Copy link to this message
-
Exporting some fairly complex json to sql server
Harish Mandala 2013-01-23, 23:21
Hello,

I've been playing with Sqoop, and it seems to fit my use case (to export
some log data from HDFS to Microsoft SQL Server).
A look at the documentation shows that sqoop will export/import between
tables of similar schema. However, my data export is more complicated.
Allow me to describe it. I have JSON strings stored in Hadoop Sequence
files, with each string indexed by timestamp.

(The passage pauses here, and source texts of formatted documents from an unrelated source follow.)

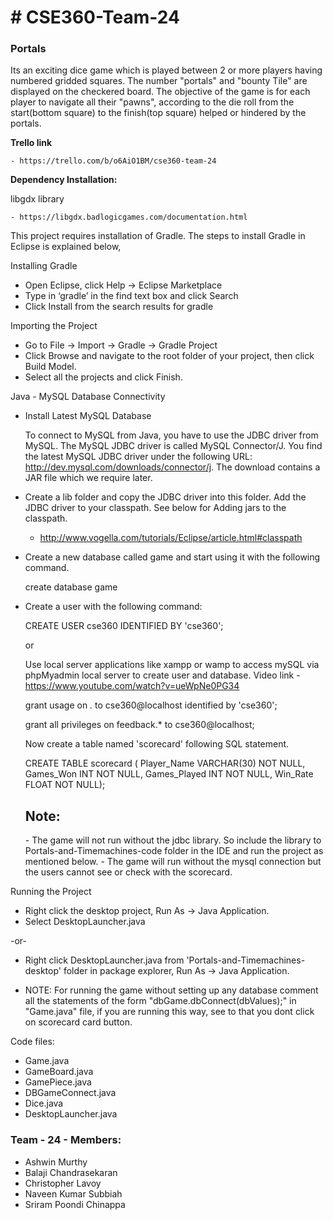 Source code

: <h1># CSE360-Team-24</h1>
<h3>Portals</h3> 

Its an exciting dice game which is played between 2 or more players having numbered gridded squares.
The number "portals" and "bounty Tile" are displayed on the checkered board. The objective of the game is for each 
player to navigate all their "pawns", according to the die roll from the start(bottom square) to the finish(top 
square) helped or hindered by the portals.

<b>Trello link</b> 

    - https://trello.com/b/o6AiO1BM/cse360-team-24


<b>Dependency Installation:</b> 

  libgdx library
  
    - https://libgdx.badlogicgames.com/documentation.html 

This project requires installation of Gradle. The steps to install Gradle in Eclipse is explained below,

Installing Gradle

-	Open Eclipse, click Help -> Eclipse Marketplace
-	Type in ‘gradle’ in the find text box and click Search
-	Click Install from the search results for gradle

Importing the Project

-	Go to File -> Import -> Gradle -> Gradle Project
-	Click Browse and navigate to the root folder of your project, then click Build Model.
-	Select all the projects and click Finish. 

Java - MySQL Database Connectivity

-   Install Latest MySQL Database 

    To connect to MySQL from Java, you have to use the JDBC driver from MySQL. The MySQL JDBC driver is called MySQL Connector/J. You find the latest MySQL JDBC driver under the following URL: http://dev.mysql.com/downloads/connector/j.
    The download contains a JAR file which we require later.

-   Create a lib folder and copy the JDBC driver into this folder. Add the JDBC driver to your classpath. 
    See below for Adding jars to the classpath.
    -   http://www.vogella.com/tutorials/Eclipse/article.html#classpath

-   Create a new database called game and start using it with the following command.

    create database game

-   Create a user with the following command:
    
    CREATE USER cse360 IDENTIFIED BY 'cse360'; 
    
    or

    Use local server applications like xampp or wamp to access mySQL via phpMyadmin local server to create user and database.
    Video link - https://www.youtube.com/watch?v=ueWpNe0PG34


    grant usage on *.* to cse360@localhost identified by 'cse360'; 
    
    grant all privileges on feedback.* to cse360@localhost; 
    
    Now create a table named 'scorecard' following SQL statement.
    
    CREATE TABLE scorecard (
        Player_Name VARCHAR(30) NOT NULL,
        Games_Won INT NOT NULL, 
        Games_Played INT NOT NULL,
        Win_Rate FLOAT NOT NULL);

    <h2>Note:</h2>
        -   The game will not run without the jdbc library. So include the library to Portals-and-Timemachines-code folder in the IDE and run the project as mentioned below.
        -   The game will run without the mysql connection but the users cannot see or check with the scorecard.
        
Running the Project

-	Right click the desktop project, Run As -> Java Application.
-	Select DesktopLauncher.java

  -or-
  
- Right click DesktopLauncher.java from 'Portals-and-Timemachines-desktop' folder in package explorer, Run As -> Java Application.

-   NOTE: For running the game without setting up any database comment all the statements of the form "dbGame.dbConnect(dbValues);" in     "Game.java" file, if you are running this way, see to that you dont click on scorecard card button.

Code files:

-	Game.java
-	GameBoard.java
-	GamePiece.java
-	DBGameConnect.java
-	Dice.java
-	DesktopLauncher.java

<h3>Team - 24 - Members:</h3>    
<ul>
    <li>Ashwin Murthy</li>     
    <li>Balaji Chandrasekaran</li>    
    <li>Christopher Lavoy</li>
    <li>Naveen Kumar Subbiah</li>    
    <li>Sriram Poondi Chinappa</li>
</ul>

Each JSON string is similar
to the following:

[
    {
        "Unique_Key": "123",
        "Timestamp": "8948024",
        "Inner_Array": [
            {
                "Name": "XYZ1",
                "Value": "abc1"
            },
            {
                "Name": "XYZ2",
                "Value": "abc2"
            }
        ]
    },
    {
        "Unique_Key": "456",
        "Timestamp": "89489802",
        "Inner_Array": [
            {
                "Name": "JDJ1",
                "Value": "sfj"
            }
        ]
    }
]

Each string represents an array of objects, with the "Unique_Key" and
"Timestamp" of each of these objects corresponding to a row in one SQL
table (Let's call it Table A). Each object has inside it another
"Inner_Array" - each element of this Inner_Array needs to go into another
SQL table (Table B), and will be associated with the previous table using
the Unique_Key as a foreign key.

So, the schema of the two SQL tables will be:

Table A:
Unique_Key (Primary Key) | TimeStamp

Table B:
Unique_Key (Foreign Key) | Name | Value

If I wanted to implement this functionality in Sqoop (placing nested JSON
in multiple tables), it seems I would need to firstly implement a "JSON
parser" in lib and add schema mapping specifications to the configuration.
We would also need to provide an option for parser selection. Is there
anything I am missing? Any comments? Is this functionality already being
implemented by someone?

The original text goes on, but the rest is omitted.